Quelques exemples seulement. Les oeuvres des théoriciens – artistes du Bauhaus. Les manifestes surréalistes d'André Breton. « Lascaux », sur l'art et la préhistoire, de Georges bataille. « Le système de Matisse », « De la peinture moderne « , de Marcelin Pleynet. (Le premier qui, à la lumière de la psychanalyse freudienne, nous montre la génèse de notre époque, ses oeuvres, et les peintres eux-mêmes.)
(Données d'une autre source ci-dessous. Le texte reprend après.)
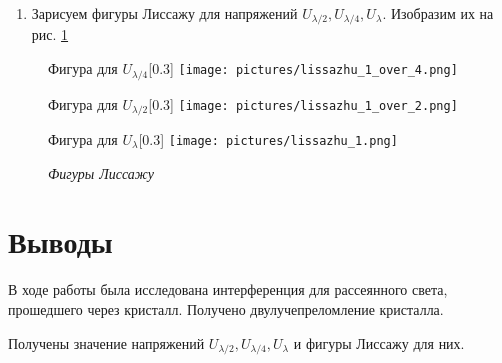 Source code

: \documentclass[a4paper,12pt]{article}
\begin{document}
\begin{enumerate}[resume]
    \item Зарисуем фигуры Лиссажу для напряжений $U_{\lambda/2}, U_{\lambda/4}, U_{\lambda}$. Изобразим их на рис. \ref{fig:lissazhu}
\end{enumerate}

\begin{figure}[h!]
    \centering
    \begin{subcaptionbox}{Фигура для $U_{\lambda/4}$\label{fig:img1}}[0.3\textwidth]
        {\texttt{[image: pictures/lissazhu\_1\_over\_4.png]}}
    \end{subcaptionbox}
    \hfill
    \begin{subcaptionbox}{Фигура для $U_{\lambda/2}$\label{fig:img2}}[0.3\textwidth]
        {\texttt{[image: pictures/lissazhu\_1\_over\_2.png]}}
    \end{subcaptionbox}
    \hfill
    \begin{subcaptionbox}{Фигура для $U_{\lambda}$\label{fig:img3}}[0.3\textwidth]
        {\texttt{[image: pictures/lissazhu\_1.png]}}
    \end{subcaptionbox}
    \caption{\textit{Фигуры Лиссажу}}
    \label{fig:lissazhu}
\end{figure}

\section{Выводы}

В ходе работы была исследована интерференция для рассеянного света, прошедшего через кристалл. Получено двулучепреломление кристалла. 

Получены значение напряжений $U_{\lambda/2}, U_{\lambda/4}, U_{\lambda}$ и фигуры Лиссажу для них.
\end{document}
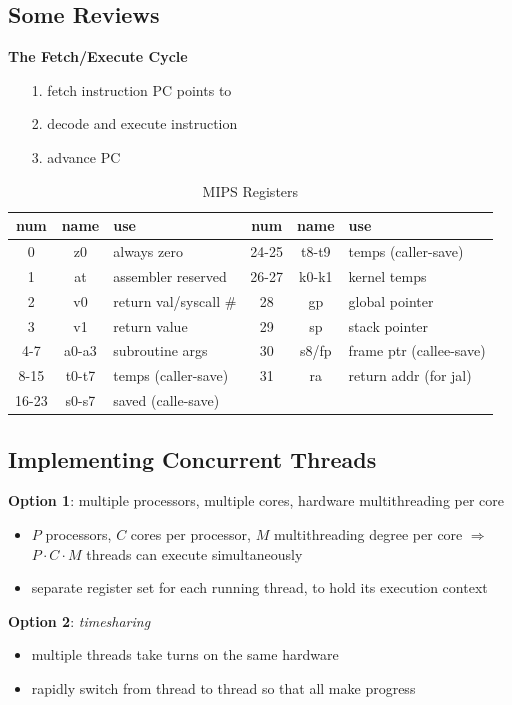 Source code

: \documentclass[12pt]{article}
\theoremstyle{plain}
\theoremstyle{definition}
\begin{document}
\subsection{Some Reviews}
\textbf{The Fetch/Execute Cycle}
\begin{enumerate}
  \item[1.] fetch instruction PC points to
  \item[2.] decode and execute instruction
  \item[3.] advance PC
\end{enumerate}

\begin{table}[H]
  \vspace{-20pt}
  \caption{MIPS Registers}
  \centering

  \begin{tabular}{|c|c|l||c|c|l|}
  \hline
  num & name & use & num & name & use \\ \hline
  0 & z0 & always zero & 24-25 & t8-t9 & temps (caller-save) \\ \hline
  1 & at & assembler reserved & 26-27 & k0-k1 & kernel temps \\ \hline
  2 & v0 & return val/syscall \# & 28 & gp & global pointer \\ \hline
  3 & v1 & return value & 29 & sp & stack pointer \\ \hline
  4-7 & a0-a3 & subroutine args & 30 & s8/fp & frame ptr (callee-save) \\ \hline
  8-15 & t0-t7 & temps (caller-save) & 31 & ra & return addr (for jal) \\ \hline
  16-23 & s0-s7 & saved (calle-save) & & &  \\ \hline
  \end{tabular}
\end{table}

\subsection{Implementing Concurrent Threads}
\textbf{Option 1}: multiple processors, multiple cores, hardware multithreading per core
\begin{itemize}
  \item $P$ processors, $C$ cores per processor, $M$ multithreading degree per core $\Rightarrow$ $P \cdot C \cdot M$ threads can execute simultaneously
  \item separate register set for each running thread, to hold its execution context
\end{itemize}
\textbf{Option 2}: \emph{timesharing}
\begin{itemize}
  \item multiple threads take turns on the same hardware
  \item rapidly switch from thread to thread so that all make progress
\end{itemize}
\end{document}
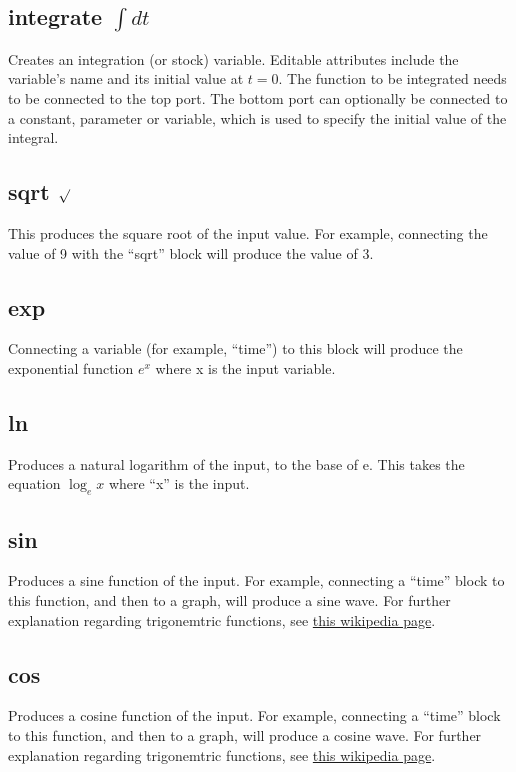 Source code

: \subsection{integrate $\int dt$}\label{IntOp}  Creates an integration (or stock)
variable. Editable attributes include the variable's name and its
initial value at $t=0$. The function to be integrated needs to be
connected to the top port. The bottom port can optionally be connected
to a constant, parameter or variable, which is used to specify the
initial value of the integral.

\subsection{sqrt $\surd$}\label{Operation:sqrt} This produces the square root of 
the input value. For example, connecting the value of 9 with the ``sqrt'' block will
produce the value of 3.

\subsection{exp}\label{Operation:exp} Connecting a variable (for example, ``time'')
to this block will produce the exponential function $e^{x}$ where x is the input variable. 

\subsection{ln}\label{Operation:ln} Produces a natural logarithm of the input, to the base of e.
This takes the equation $\log_{e} x$ where ``x'' is the input.

\subsection{sin}\label{Operation:sin} Produces a sine function of the input. For example, 
connecting a ``time'' block to this function, and then to a graph, will produce a sine wave.
For further explanation regarding trigonemtric functions, 
see \href{https://en.wikipedia.org/wiki/Trigonometric_functions}{this wikipedia page}.

\subsection{cos}\label{Operation:cos} Produces a cosine function of the input. For example, 
connecting a ``time'' block to this function, and then to a graph, will produce a cosine wave.
For further explanation regarding trigonemtric functions, 
see \href{https://en.wikipedia.org/wiki/Trigonometric_functions}{this wikipedia page}.


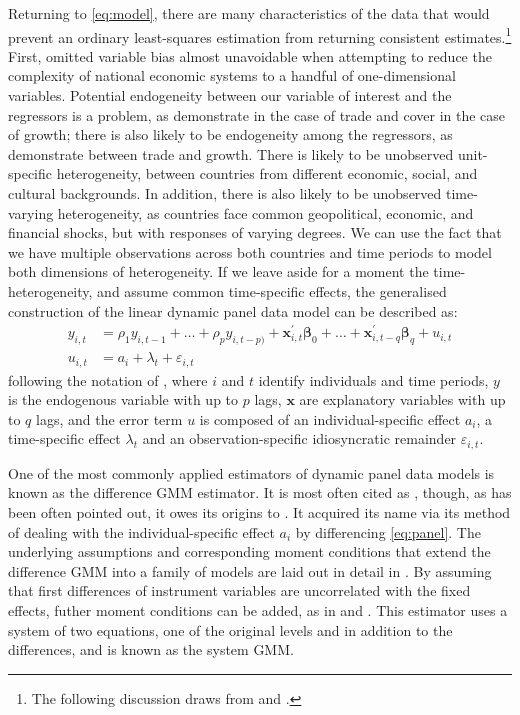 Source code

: \documentclass[12pt,a4paper]{article}
\begin{document}
Returning to \cref{eq:model}, there are many characteristics of the data that would prevent an ordinary least-squares estimation from returning consistent estimates.\footnote{
The following discussion draws from \cite{fritschGMMEstimationLinear2019} and \cite{rashidDynamicPanelData2018}.
}
First, omitted variable bias almost unavoidable when attempting to reduce the complexity of national economic systems to a handful of one-dimensional variables.
Potential endogeneity between our variable of interest and the regressors is a problem, as \cite{shahbazDynamicLinksEnergy2013} demonstrate in the case of trade and \cite{nayanRevisitingEnergyConsumption2013} cover in the case of growth; there is also likely to be endogeneity among the regressors, as \cite{rodriguezTradePolicyEconomic2001} demonstrate between trade and growth.
There is likely to be unobserved unit-specific heterogeneity, between countries from different economic, social, and cultural backgrounds.
In addition, there is also likely to be unobserved time-varying heterogeneity, as countries face common geopolitical, economic, and financial shocks, but with responses of varying degrees.
We can use the fact that we have multiple observations across both countries and time periods to model both dimensions of heterogeneity.
If we leave aside for a moment the time-heterogeneity, and assume common time-specific effects, the generalised construction of the linear dynamic panel data model can be described as:
\begin{align}
y_{i,t} &= \rho_1 y_{i,t-1} + \dots + \rho_p y_{i,t-p)} 
	+ \boldsymbol{x}^\prime_{i,t} \boldsymbol{\beta}_0 + \dots + \boldsymbol{x}^\prime_{i,t-q} \boldsymbol{\beta}_q 
	+ u_{i,t} \label{eq:panel} \\
u_{i,t} &= a_i + \lambda_t + \varepsilon_{i,t}
\end{align}
following the notation of \cite{fritschGMMEstimationLinear2019}, where $i$ and $t$ identify individuals and time periods, $y$ is the endogenous variable with up to $p$ lags, $\boldsymbol{x}$ are explanatory variables with up to $q$ lags, and the error term $u$ is composed of an individual-specific effect $a_i$, a time-specific effect $\lambda_t$ and an observation-specific  idiosyncratic remainder $\varepsilon_{i,t}$.

One of the most commonly applied estimators of dynamic panel data models is known as the difference GMM estimator.
It is most often cited as \cite{arellanoTestsSpecificationPanel1991}, though, as has been often pointed out, it owes its origins to \cite{holtz-eakinEstimatingVectorAutoregressions1988}.
It acquired its name via its method of dealing with the individual-specific effect $a_i$ by differencing \cref{eq:panel}.
The underlying assumptions and corresponding moment conditions that extend the difference GMM into a family of models are laid out in detail in \cite{fritschGMMEstimationLinear2019}.
By assuming that first differences of instrument variables are uncorrelated with the fixed effects, futher moment conditions can be added, as in \cite{arellanoAnotherLookInstrumental1995} and \cite{blundellInitialConditionsMoment1998}.
This estimator uses a system of two equations, one of the original levels and in addition to the differences, and is known as the system GMM.
\end{document}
La théorie peut ainsi créer un mouvement, un groupement d'artistes. Elle les stimule, les inspire, facilite une prise de conscience plus radicale. Simultanément, elle éveille, sensibilise le public, les amateurs d'art. Sous son pire aspect ? Voici une anecdote vraie:
Goethe, le grand écrivain, poète, savant, visitant le Musée des Thermes à Rome, se prosterne dans son enthousiasme pour l'art et la beauté antique, devant la plus hideuse copie romaine d'un énorme buste de Héra (devenu Junon). Grand génie de la littérature universelle, il faisait, concernant les arts plastiques, aveuglément confiance aux écrits du théoricien Winkelmann (J.J.W. 1717-1768 ; achéologue de formation, étudiant avec une méthode scientifique les monuments de l'Antiquité, et auteur d'une « Histoire de l'art chez les Anciens ».) Goethe se prosterne, abusé par le pouvoir de la théorie, lui faisant croire que la copie, peut être habile mais sans niveau artistique, est un chef- d'oeuvre antique. Si Goethe avait lu Malraux (il fallait attendre 150 ans encore), il serait allé dans le même musée s'incliner devant « La naissance d'Aphrodite », relief grec, original celui-là.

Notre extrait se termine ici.